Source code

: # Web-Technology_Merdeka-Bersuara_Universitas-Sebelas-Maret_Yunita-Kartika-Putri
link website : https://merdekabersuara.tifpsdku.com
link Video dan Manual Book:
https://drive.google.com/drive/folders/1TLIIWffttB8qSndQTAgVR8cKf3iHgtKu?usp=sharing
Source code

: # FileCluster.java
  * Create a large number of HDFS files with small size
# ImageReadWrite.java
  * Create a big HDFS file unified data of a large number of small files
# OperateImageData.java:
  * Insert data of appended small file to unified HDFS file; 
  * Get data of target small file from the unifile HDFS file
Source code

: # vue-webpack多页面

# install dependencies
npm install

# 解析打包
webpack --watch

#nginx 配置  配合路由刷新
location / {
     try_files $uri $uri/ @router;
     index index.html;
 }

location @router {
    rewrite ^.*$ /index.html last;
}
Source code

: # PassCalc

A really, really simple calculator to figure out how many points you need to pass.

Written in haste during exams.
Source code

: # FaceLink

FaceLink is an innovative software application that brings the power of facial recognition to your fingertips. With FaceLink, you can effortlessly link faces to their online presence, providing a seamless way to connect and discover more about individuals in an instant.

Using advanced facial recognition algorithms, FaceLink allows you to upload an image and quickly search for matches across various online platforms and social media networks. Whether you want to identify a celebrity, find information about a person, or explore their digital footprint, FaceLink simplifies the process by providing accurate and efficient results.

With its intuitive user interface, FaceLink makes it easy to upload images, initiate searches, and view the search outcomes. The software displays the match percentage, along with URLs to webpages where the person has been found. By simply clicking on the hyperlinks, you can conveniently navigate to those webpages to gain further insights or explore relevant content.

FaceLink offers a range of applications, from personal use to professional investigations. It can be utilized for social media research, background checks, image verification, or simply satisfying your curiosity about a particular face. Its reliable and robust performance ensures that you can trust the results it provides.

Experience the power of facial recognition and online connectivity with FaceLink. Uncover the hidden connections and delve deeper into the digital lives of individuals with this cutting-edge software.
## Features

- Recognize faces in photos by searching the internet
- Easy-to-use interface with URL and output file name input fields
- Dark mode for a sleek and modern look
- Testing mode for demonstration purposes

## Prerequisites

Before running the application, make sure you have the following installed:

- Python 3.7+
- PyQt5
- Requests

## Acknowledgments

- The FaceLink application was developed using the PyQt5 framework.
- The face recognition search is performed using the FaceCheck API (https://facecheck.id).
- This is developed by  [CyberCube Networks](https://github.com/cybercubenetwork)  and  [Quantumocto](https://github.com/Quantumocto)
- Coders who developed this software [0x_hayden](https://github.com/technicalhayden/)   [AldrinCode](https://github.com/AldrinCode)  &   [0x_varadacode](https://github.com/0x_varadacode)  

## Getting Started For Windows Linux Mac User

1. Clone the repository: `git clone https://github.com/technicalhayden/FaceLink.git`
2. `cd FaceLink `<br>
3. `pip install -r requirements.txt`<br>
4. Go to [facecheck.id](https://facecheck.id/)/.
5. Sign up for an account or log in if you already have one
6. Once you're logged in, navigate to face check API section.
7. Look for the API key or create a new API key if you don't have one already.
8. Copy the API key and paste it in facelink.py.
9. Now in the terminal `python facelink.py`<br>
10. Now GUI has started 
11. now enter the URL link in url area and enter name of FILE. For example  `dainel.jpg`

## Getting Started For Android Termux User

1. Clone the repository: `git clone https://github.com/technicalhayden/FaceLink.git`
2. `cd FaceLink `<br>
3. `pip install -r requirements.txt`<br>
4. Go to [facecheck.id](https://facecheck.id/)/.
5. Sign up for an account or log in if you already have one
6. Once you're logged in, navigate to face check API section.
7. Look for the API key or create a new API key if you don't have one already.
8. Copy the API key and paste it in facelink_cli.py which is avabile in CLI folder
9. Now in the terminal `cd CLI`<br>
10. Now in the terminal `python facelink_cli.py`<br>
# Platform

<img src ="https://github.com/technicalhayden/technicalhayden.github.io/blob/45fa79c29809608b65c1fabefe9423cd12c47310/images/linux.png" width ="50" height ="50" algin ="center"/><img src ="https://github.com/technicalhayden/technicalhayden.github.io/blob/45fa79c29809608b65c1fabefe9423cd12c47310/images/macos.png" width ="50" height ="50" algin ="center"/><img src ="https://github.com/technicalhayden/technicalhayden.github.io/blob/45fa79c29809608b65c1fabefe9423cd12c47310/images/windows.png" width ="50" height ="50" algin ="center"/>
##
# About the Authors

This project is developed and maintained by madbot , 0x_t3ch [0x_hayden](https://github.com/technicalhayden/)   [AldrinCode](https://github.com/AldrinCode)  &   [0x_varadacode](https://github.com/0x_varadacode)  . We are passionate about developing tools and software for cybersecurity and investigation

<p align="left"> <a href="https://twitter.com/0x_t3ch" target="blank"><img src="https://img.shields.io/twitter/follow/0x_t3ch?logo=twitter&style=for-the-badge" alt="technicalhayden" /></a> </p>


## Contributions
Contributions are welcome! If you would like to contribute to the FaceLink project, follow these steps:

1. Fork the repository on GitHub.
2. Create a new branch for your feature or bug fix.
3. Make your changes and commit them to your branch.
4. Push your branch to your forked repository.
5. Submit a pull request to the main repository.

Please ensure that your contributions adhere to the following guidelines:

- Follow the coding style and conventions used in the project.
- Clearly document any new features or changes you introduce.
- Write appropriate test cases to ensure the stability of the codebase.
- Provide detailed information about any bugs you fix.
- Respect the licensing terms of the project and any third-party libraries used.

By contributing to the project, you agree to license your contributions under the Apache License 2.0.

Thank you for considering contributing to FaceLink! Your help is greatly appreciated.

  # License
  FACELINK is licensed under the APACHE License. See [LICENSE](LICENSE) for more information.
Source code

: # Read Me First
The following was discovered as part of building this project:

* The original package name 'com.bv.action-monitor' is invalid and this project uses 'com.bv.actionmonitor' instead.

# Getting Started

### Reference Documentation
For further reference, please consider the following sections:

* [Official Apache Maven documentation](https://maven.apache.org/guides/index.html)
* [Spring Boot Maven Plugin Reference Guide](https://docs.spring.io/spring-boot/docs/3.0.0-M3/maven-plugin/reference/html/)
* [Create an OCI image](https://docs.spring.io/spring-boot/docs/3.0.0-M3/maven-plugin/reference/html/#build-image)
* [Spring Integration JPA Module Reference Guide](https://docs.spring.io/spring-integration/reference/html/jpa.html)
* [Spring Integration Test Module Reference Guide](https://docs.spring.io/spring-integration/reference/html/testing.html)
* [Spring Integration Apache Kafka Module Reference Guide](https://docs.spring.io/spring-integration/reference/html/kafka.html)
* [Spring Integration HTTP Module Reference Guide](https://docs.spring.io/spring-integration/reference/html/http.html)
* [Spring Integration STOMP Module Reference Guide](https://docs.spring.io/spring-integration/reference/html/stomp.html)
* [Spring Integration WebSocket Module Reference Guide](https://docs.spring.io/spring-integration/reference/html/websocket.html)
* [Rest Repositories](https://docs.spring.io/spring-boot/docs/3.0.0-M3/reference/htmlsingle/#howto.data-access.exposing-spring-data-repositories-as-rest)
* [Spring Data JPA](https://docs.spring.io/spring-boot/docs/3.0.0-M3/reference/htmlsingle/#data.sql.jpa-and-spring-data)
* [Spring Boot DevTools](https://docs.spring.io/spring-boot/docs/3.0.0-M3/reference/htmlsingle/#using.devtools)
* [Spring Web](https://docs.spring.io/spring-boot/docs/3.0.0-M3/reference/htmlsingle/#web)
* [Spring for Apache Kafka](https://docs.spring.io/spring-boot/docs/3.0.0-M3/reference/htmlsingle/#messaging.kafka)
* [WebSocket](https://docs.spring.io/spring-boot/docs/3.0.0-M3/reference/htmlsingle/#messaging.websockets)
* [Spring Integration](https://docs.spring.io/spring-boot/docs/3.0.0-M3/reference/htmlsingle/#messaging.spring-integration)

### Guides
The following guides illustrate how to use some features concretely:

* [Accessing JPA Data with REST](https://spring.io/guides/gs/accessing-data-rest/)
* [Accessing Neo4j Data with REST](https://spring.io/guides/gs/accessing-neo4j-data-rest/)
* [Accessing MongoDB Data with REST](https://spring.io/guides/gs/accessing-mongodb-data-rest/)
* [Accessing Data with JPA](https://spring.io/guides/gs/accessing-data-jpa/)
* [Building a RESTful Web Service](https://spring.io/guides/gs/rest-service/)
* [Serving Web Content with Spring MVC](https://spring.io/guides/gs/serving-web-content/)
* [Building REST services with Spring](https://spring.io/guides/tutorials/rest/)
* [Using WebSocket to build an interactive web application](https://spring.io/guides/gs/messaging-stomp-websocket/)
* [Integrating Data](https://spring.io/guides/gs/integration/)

- _Task_
Gather from the records above every line containing the string "Kafka".

- _Answer to the exercise_
* [Spring Integration Apache Kafka Module Reference Guide](https://docs.spring.io/spring-integration/reference/html/kafka.html)
* [Spring for Apache Kafka](https://docs.spring.io/spring-boot/docs/3.0.0-M3/reference/htmlsingle/#messaging.kafka)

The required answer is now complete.